Start of Block

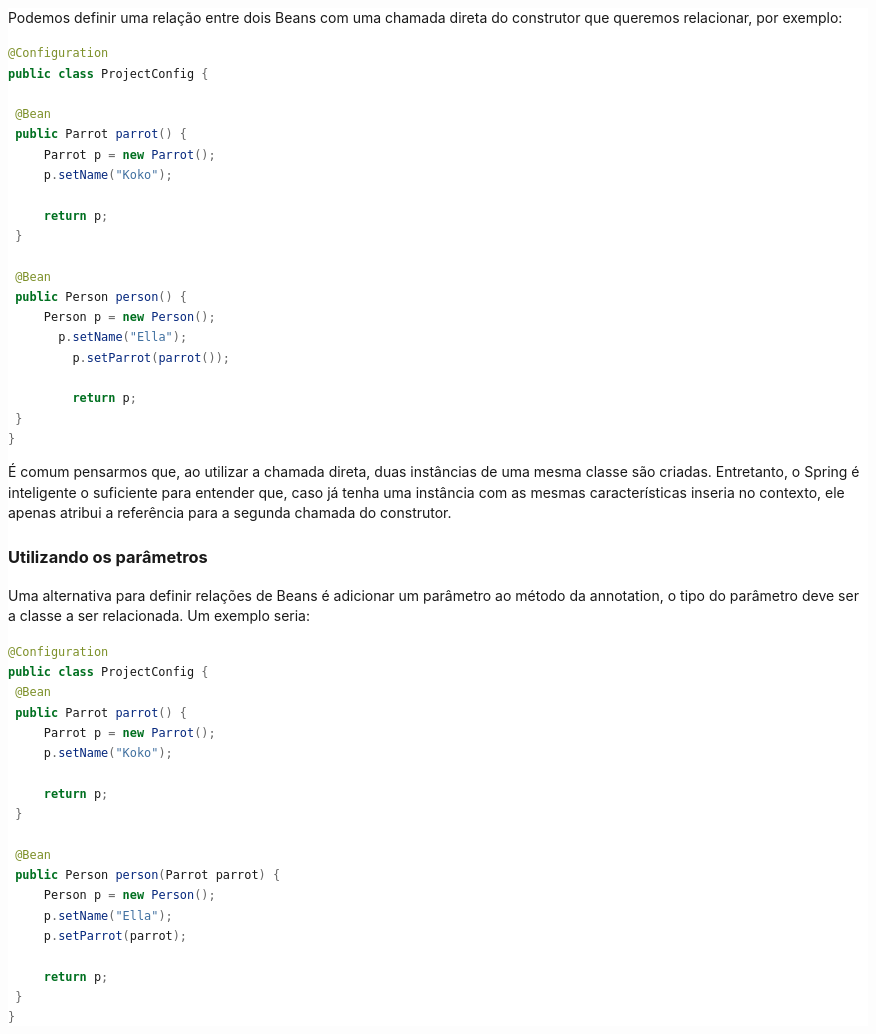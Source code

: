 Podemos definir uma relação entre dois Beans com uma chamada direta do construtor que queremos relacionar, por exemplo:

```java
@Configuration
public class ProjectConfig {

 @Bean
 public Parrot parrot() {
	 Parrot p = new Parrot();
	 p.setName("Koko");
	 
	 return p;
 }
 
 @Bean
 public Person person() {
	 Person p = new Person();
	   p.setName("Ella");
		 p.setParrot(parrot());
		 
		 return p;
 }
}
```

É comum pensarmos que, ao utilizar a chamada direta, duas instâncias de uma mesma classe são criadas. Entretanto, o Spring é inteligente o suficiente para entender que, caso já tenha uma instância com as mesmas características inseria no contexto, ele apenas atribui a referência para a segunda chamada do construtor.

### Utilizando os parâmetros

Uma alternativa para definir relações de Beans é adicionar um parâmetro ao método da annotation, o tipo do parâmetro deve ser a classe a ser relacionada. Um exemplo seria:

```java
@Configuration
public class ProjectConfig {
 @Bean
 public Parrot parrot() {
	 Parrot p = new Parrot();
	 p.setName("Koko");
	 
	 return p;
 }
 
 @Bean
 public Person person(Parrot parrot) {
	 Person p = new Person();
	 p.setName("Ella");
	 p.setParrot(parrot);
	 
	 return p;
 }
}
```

End of Block
Start of Block

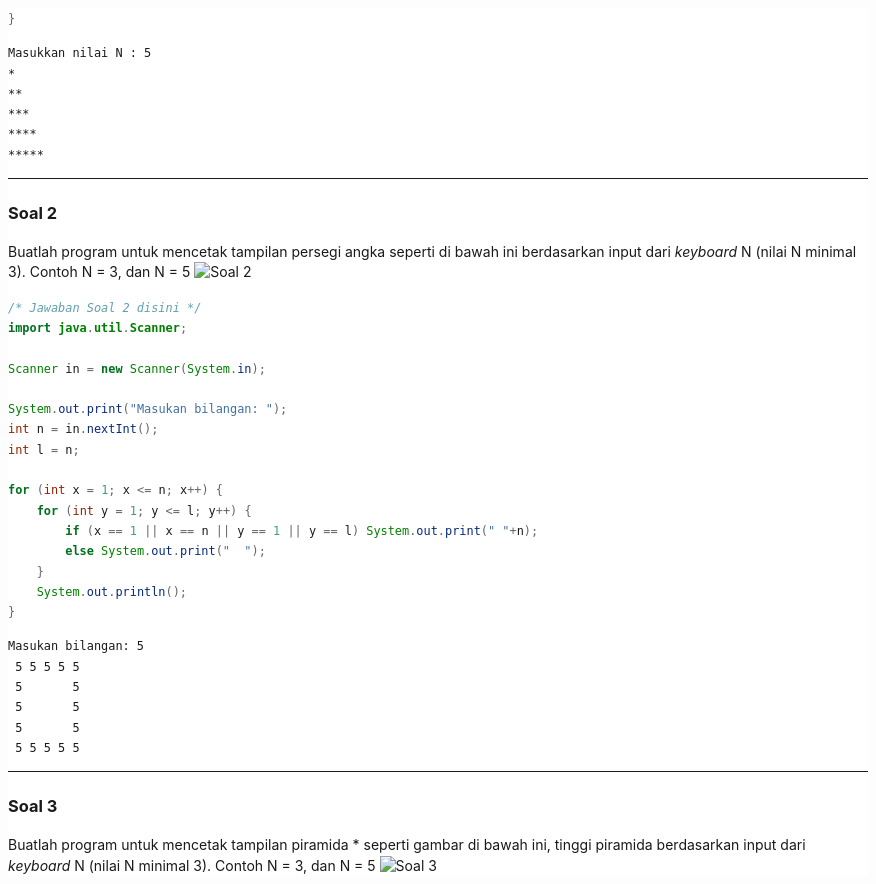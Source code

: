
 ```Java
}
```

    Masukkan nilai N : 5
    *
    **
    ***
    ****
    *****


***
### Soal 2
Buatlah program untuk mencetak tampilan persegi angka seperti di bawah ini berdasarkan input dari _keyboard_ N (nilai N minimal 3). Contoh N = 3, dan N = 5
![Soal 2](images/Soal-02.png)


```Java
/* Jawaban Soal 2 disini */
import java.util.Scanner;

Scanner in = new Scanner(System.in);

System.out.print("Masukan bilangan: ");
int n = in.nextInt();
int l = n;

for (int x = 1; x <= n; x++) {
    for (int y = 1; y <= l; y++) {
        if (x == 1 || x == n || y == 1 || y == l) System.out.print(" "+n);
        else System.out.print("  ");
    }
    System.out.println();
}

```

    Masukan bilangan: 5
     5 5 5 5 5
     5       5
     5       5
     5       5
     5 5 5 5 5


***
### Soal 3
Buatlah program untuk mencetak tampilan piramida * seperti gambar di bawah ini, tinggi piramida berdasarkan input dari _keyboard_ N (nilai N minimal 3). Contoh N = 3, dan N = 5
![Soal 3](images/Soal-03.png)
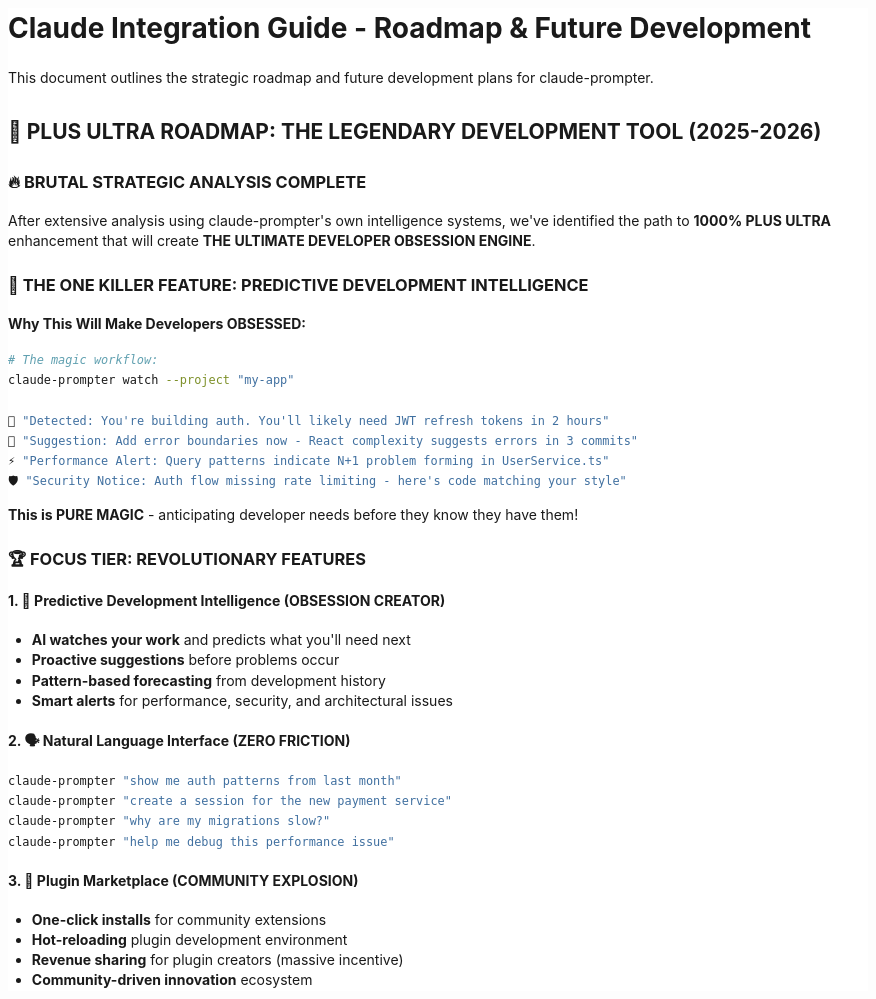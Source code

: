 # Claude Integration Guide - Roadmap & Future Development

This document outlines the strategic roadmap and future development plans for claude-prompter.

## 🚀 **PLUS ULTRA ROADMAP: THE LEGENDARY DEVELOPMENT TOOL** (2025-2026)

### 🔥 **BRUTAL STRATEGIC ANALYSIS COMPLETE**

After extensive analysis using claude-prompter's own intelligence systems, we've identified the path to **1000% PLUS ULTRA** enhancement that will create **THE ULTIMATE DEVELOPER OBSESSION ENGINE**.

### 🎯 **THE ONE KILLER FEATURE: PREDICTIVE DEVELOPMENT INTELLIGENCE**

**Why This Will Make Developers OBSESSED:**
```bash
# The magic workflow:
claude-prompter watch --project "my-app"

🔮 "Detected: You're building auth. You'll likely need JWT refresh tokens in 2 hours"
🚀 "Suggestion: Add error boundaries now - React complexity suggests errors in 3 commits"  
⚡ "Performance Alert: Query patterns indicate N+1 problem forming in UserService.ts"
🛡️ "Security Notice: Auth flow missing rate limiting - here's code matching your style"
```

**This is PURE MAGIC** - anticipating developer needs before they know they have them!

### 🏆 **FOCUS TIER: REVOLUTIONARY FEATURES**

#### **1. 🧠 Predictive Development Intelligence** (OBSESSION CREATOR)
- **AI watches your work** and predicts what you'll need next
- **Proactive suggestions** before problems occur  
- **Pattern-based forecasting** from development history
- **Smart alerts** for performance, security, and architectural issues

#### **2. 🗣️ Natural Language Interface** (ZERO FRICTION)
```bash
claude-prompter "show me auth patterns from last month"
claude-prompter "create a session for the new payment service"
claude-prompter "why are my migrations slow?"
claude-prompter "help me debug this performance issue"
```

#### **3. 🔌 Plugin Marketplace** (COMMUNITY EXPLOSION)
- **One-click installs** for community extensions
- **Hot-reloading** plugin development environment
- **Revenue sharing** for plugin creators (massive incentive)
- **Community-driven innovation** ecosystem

End of Block
Start of Block

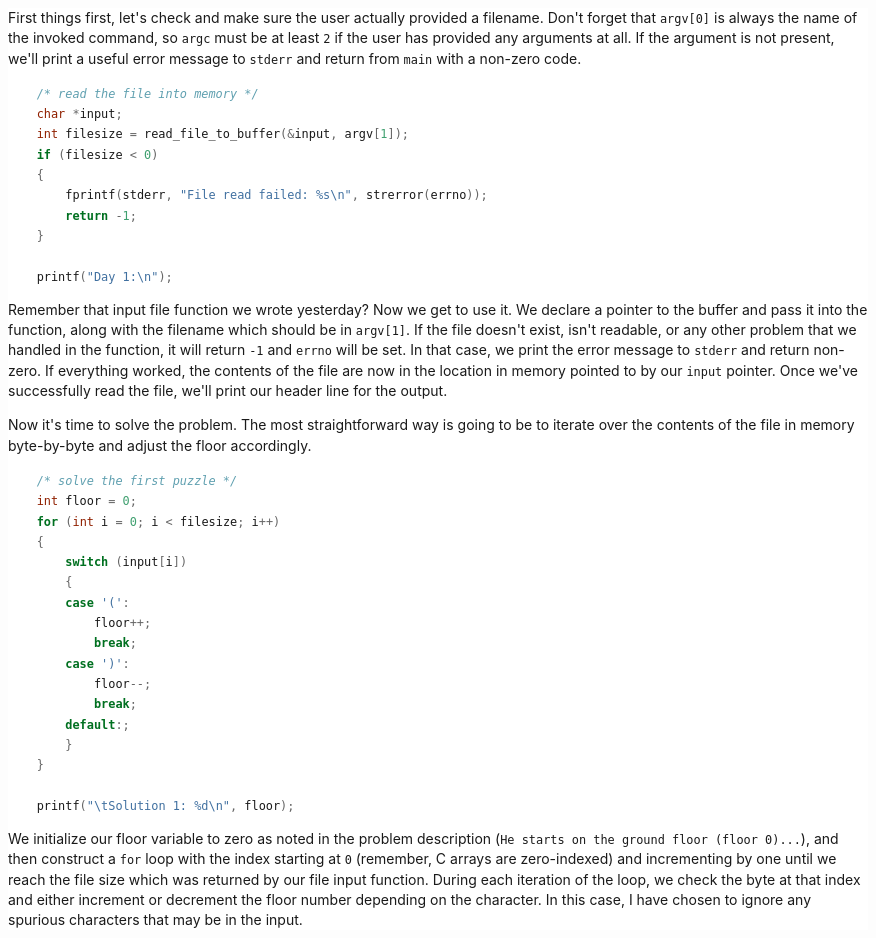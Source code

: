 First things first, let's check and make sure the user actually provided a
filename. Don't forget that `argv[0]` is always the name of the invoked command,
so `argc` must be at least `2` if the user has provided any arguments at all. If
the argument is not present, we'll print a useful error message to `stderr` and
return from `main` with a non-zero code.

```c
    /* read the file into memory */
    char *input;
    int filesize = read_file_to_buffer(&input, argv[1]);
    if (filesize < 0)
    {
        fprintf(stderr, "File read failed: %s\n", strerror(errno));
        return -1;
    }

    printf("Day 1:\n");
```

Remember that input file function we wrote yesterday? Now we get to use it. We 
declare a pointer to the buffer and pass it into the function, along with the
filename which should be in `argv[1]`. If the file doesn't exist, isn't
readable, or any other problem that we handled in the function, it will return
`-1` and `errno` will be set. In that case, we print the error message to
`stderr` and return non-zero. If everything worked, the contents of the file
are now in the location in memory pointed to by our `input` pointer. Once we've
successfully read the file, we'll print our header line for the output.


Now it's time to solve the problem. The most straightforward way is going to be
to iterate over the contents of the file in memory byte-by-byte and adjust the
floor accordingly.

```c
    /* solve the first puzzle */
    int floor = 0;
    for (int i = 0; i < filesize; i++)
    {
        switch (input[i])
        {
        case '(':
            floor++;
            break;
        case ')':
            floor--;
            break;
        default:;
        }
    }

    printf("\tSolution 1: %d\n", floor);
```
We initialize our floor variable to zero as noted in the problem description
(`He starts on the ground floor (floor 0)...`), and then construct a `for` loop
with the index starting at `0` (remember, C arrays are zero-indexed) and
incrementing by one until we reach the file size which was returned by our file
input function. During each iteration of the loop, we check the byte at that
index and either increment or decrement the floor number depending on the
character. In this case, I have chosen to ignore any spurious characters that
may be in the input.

End of Block

#### Task goal
A single number is needed: the count of lines in the records that contain "filename".

#### Answer to the exercise
2